Exercise description
Return all of the entries exactly, but do not include the pictures.

-*-

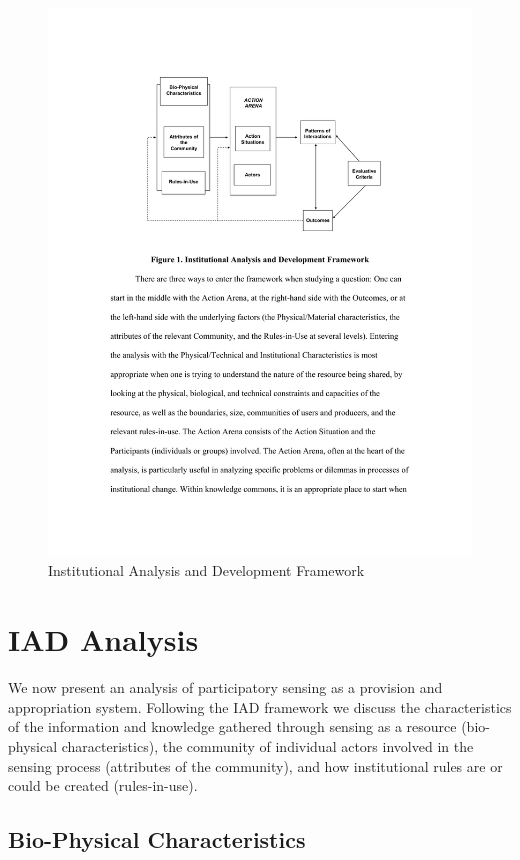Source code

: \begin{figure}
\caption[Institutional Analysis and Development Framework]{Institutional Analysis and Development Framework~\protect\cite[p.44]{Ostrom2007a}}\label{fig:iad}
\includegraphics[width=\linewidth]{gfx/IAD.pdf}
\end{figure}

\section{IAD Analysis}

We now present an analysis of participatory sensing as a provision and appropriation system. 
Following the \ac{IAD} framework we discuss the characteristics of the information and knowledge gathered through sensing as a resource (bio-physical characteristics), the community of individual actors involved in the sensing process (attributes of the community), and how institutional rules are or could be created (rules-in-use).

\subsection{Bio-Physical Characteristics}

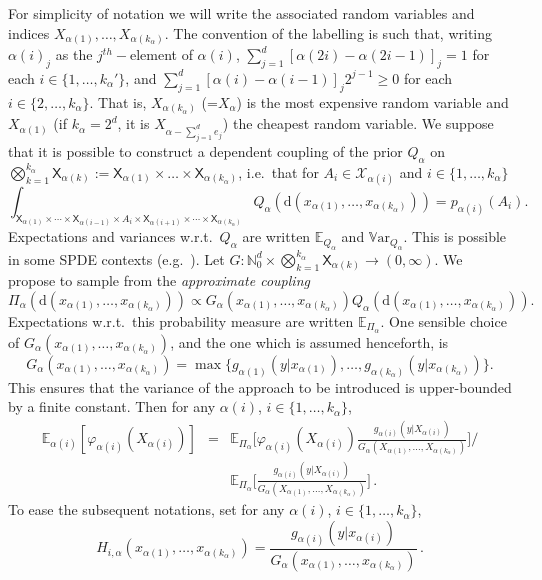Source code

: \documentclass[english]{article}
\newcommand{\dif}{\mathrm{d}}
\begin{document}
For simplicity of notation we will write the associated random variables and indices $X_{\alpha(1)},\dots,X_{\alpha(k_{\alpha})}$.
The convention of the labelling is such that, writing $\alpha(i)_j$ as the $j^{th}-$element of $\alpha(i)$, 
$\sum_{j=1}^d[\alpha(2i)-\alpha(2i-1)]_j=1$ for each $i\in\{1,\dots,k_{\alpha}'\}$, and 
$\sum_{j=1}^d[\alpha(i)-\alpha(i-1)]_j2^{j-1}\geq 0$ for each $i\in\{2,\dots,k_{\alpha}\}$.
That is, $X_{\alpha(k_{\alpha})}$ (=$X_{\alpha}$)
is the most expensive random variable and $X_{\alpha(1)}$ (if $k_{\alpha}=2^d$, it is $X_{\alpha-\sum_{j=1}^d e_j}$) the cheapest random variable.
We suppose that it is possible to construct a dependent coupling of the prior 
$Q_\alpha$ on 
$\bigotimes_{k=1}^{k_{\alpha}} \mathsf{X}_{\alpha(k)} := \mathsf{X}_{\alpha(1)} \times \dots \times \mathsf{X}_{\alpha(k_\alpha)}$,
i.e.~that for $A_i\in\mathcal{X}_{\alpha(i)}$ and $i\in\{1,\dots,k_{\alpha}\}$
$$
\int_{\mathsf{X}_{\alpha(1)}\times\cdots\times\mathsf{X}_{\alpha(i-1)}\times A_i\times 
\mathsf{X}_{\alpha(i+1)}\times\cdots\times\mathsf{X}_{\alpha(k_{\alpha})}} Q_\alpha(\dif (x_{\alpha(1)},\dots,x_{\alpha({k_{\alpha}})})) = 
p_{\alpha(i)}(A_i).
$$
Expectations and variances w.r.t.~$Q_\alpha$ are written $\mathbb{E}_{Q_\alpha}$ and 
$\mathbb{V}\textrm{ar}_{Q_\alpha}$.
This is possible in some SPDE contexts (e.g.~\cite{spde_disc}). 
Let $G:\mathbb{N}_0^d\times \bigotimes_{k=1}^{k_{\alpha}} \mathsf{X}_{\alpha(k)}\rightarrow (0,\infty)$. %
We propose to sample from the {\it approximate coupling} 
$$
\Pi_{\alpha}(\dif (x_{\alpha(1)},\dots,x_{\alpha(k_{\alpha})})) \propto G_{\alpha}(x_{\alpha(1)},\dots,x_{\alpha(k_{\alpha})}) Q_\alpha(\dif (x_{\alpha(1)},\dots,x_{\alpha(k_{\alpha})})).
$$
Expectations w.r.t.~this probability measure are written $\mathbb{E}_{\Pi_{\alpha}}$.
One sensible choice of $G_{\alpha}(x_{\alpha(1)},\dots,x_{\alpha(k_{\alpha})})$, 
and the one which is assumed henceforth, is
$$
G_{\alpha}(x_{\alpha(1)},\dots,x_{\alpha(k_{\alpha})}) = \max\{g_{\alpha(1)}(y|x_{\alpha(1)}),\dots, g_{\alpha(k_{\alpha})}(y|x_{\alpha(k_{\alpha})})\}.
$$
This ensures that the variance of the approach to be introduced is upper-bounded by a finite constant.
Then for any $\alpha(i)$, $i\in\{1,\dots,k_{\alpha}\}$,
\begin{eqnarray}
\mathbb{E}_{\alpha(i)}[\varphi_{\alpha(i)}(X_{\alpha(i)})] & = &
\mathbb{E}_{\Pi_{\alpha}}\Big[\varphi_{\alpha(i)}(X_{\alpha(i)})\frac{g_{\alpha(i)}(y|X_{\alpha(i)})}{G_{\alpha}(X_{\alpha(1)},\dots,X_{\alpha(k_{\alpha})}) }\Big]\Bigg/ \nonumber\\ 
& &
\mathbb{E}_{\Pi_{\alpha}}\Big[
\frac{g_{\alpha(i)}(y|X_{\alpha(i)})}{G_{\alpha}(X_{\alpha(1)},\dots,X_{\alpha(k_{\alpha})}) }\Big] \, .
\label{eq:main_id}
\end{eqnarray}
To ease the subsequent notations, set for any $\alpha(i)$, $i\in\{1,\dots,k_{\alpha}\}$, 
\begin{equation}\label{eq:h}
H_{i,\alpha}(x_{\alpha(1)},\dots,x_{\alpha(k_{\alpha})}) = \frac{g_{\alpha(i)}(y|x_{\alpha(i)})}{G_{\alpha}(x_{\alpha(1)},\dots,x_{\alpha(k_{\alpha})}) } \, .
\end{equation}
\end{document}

-*-

Task answer
Source code

: \begin{figure}
\caption[Institutional Analysis and Development Framework]{Institutional Analysis and Development Framework~\protect\cite[p.44]{Ostrom2007a}}\label{fig:iad}
\includegraphics[width=\linewidth]{gfx/IAD.pdf}
\end{figure}

\section{IAD Analysis}

We now present an analysis of participatory sensing as a provision and appropriation system. 
Following the \ac{IAD} framework we discuss the characteristics of the information and knowledge gathered through sensing as a resource (bio-physical characteristics), the community of individual actors involved in the sensing process (attributes of the community), and how institutional rules are or could be created (rules-in-use).

\subsection{Bio-Physical Characteristics}

Source code

: \documentclass[english]{article}
\newcommand{\dif}{\mathrm{d}}
\begin{document}
For simplicity of notation we will write the associated random variables and indices $X_{\alpha(1)},\dots,X_{\alpha(k_{\alpha})}$.
The convention of the labelling is such that, writing $\alpha(i)_j$ as the $j^{th}-$element of $\alpha(i)$, 
$\sum_{j=1}^d[\alpha(2i)-\alpha(2i-1)]_j=1$ for each $i\in\{1,\dots,k_{\alpha}'\}$, and 
$\sum_{j=1}^d[\alpha(i)-\alpha(i-1)]_j2^{j-1}\geq 0$ for each $i\in\{2,\dots,k_{\alpha}\}$.
That is, $X_{\alpha(k_{\alpha})}$ (=$X_{\alpha}$)
is the most expensive random variable and $X_{\alpha(1)}$ (if $k_{\alpha}=2^d$, it is $X_{\alpha-\sum_{j=1}^d e_j}$) the cheapest random variable.
We suppose that it is possible to construct a dependent coupling of the prior 
$Q_\alpha$ on 
$\bigotimes_{k=1}^{k_{\alpha}} \mathsf{X}_{\alpha(k)} := \mathsf{X}_{\alpha(1)} \times \dots \times \mathsf{X}_{\alpha(k_\alpha)}$,
i.e.~that for $A_i\in\mathcal{X}_{\alpha(i)}$ and $i\in\{1,\dots,k_{\alpha}\}$
$$
\int_{\mathsf{X}_{\alpha(1)}\times\cdots\times\mathsf{X}_{\alpha(i-1)}\times A_i\times 
\mathsf{X}_{\alpha(i+1)}\times\cdots\times\mathsf{X}_{\alpha(k_{\alpha})}} Q_\alpha(\dif (x_{\alpha(1)},\dots,x_{\alpha({k_{\alpha}})})) = 
p_{\alpha(i)}(A_i).
$$
Expectations and variances w.r.t.~$Q_\alpha$ are written $\mathbb{E}_{Q_\alpha}$ and 
$\mathbb{V}\textrm{ar}_{Q_\alpha}$.
This is possible in some SPDE contexts (e.g.~\cite{spde_disc}). 
Let $G:\mathbb{N}_0^d\times \bigotimes_{k=1}^{k_{\alpha}} \mathsf{X}_{\alpha(k)}\rightarrow (0,\infty)$. %
We propose to sample from the {\it approximate coupling} 
$$
\Pi_{\alpha}(\dif (x_{\alpha(1)},\dots,x_{\alpha(k_{\alpha})})) \propto G_{\alpha}(x_{\alpha(1)},\dots,x_{\alpha(k_{\alpha})}) Q_\alpha(\dif (x_{\alpha(1)},\dots,x_{\alpha(k_{\alpha})})).
$$
Expectations w.r.t.~this probability measure are written $\mathbb{E}_{\Pi_{\alpha}}$.
One sensible choice of $G_{\alpha}(x_{\alpha(1)},\dots,x_{\alpha(k_{\alpha})})$, 
and the one which is assumed henceforth, is
$$
G_{\alpha}(x_{\alpha(1)},\dots,x_{\alpha(k_{\alpha})}) = \max\{g_{\alpha(1)}(y|x_{\alpha(1)}),\dots, g_{\alpha(k_{\alpha})}(y|x_{\alpha(k_{\alpha})})\}.
$$
This ensures that the variance of the approach to be introduced is upper-bounded by a finite constant.
Then for any $\alpha(i)$, $i\in\{1,\dots,k_{\alpha}\}$,
\begin{eqnarray}
\mathbb{E}_{\alpha(i)}[\varphi_{\alpha(i)}(X_{\alpha(i)})] & = &
\mathbb{E}_{\Pi_{\alpha}}\Big[\varphi_{\alpha(i)}(X_{\alpha(i)})\frac{g_{\alpha(i)}(y|X_{\alpha(i)})}{G_{\alpha}(X_{\alpha(1)},\dots,X_{\alpha(k_{\alpha})}) }\Big]\Bigg/ \nonumber\\ 
& &
\mathbb{E}_{\Pi_{\alpha}}\Big[
\frac{g_{\alpha(i)}(y|X_{\alpha(i)})}{G_{\alpha}(X_{\alpha(1)},\dots,X_{\alpha(k_{\alpha})}) }\Big] \, .
\label{eq:main_id}
\end{eqnarray}
To ease the subsequent notations, set for any $\alpha(i)$, $i\in\{1,\dots,k_{\alpha}\}$, 
\begin{equation}\label{eq:h}
H_{i,\alpha}(x_{\alpha(1)},\dots,x_{\alpha(k_{\alpha})}) = \frac{g_{\alpha(i)}(y|x_{\alpha(i)})}{G_{\alpha}(x_{\alpha(1)},\dots,x_{\alpha(k_{\alpha})}) } \, .
\end{equation}
\end{document}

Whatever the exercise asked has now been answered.